Research in high-income countries has identified carbon taxes and behavioral nudges as effective policy tools to increase energy efficient technology adoption. We show that these policies will likely be less effective in lower income settings which are expected to contribute almost all growth in global energy demand in the next several decades. In a randomized field experiment with 1,000 households in Nairobi, Kenya, we study an energy efficient replacement for their primary energy-consuming durable: a charcoal cookstove. Using an incentive-compatible BeckerDeGroot-Marschak mechanism we estimate a 40% reduction in charcoal usage, in line with engineering estimates.
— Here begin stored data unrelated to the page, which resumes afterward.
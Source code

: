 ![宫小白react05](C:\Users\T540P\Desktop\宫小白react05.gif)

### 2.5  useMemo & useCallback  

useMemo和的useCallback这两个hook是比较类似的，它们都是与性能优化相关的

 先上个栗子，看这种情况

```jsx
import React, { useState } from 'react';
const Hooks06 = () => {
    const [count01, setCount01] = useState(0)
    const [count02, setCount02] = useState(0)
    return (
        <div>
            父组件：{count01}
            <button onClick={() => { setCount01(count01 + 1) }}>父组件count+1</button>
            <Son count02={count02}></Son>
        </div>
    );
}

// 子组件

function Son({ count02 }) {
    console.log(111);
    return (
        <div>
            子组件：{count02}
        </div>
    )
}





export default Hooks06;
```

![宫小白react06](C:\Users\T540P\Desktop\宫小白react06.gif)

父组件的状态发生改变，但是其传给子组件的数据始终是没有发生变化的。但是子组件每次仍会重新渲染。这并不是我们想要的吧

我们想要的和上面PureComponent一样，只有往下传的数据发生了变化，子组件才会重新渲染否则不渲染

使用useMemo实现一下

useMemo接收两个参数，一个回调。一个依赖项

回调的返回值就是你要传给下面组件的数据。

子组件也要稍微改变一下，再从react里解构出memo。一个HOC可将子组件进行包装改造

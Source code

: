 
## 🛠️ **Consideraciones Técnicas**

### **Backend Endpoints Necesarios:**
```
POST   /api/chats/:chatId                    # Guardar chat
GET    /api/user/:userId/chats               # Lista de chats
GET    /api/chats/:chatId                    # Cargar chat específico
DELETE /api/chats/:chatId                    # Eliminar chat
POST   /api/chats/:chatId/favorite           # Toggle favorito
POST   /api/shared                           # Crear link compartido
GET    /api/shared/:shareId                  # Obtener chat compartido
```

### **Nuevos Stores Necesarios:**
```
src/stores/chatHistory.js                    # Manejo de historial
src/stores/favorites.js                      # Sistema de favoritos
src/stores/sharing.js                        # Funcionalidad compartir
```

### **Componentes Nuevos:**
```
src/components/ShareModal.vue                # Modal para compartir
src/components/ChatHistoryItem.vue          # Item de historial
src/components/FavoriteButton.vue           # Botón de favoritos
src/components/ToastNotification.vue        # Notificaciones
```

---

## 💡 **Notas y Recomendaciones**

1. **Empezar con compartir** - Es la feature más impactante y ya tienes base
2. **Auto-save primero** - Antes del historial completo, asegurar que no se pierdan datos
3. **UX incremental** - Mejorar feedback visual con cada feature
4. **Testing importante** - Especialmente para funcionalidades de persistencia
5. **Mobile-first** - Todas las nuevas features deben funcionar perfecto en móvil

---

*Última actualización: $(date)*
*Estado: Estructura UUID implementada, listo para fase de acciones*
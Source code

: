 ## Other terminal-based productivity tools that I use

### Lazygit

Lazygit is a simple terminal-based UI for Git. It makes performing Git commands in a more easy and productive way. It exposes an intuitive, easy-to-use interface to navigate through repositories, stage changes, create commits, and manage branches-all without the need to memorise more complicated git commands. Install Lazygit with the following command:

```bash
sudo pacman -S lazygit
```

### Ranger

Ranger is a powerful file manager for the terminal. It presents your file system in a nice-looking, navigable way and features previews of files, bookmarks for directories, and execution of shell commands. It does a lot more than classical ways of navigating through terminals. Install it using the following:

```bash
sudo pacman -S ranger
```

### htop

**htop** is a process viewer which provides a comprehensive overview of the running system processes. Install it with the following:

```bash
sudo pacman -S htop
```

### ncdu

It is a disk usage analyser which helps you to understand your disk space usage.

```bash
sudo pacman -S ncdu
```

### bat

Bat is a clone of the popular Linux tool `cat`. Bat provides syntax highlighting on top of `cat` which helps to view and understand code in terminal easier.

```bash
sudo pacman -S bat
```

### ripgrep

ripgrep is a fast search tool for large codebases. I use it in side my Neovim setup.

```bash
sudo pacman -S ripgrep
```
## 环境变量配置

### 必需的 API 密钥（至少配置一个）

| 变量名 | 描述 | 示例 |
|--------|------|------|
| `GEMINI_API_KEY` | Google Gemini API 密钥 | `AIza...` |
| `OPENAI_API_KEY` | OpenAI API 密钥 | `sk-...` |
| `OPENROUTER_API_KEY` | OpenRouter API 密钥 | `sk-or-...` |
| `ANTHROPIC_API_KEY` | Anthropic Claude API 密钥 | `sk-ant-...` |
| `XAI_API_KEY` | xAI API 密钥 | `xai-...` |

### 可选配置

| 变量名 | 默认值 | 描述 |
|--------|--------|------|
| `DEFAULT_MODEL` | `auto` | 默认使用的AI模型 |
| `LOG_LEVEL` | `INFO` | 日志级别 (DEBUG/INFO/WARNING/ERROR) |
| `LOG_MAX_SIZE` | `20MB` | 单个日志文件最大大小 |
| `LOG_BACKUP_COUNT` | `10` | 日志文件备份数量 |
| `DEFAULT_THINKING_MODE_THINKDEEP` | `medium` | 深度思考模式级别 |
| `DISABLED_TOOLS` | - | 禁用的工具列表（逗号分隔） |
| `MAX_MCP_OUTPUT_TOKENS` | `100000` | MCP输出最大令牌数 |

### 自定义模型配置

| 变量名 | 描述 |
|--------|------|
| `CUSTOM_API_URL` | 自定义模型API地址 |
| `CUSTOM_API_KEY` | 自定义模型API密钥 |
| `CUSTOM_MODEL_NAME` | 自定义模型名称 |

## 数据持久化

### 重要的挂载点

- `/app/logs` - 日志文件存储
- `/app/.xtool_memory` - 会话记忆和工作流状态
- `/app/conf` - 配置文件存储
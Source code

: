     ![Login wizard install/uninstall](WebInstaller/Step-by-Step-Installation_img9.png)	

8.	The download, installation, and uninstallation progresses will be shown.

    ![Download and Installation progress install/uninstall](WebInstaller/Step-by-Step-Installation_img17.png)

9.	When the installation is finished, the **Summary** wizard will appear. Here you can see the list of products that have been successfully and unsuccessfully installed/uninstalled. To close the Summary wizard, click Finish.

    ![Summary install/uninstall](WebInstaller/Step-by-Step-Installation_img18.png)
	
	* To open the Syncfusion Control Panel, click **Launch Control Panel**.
Despite large private fuel savings of $240 over the stove’s two-year life span—which exceed the $227 in carbon emissions reductions—households are only willing to pay $12. Drawing attention to potential energy savings does not increase demand: households already internalize the large private benefits, perhaps because energy is a larger portion of household budgets. We find households are credit constrained; a three month loan more than doubles WTP. In sum, households attend to large private benefits but are prevented from adopting by credit constraints. This suggests carbon taxes and nudges to increase the salience of private benefits are unlikely to significantly increase the adoption of energy efficient appliances in low-income settings, and may instead induce regressive increases in energy costs.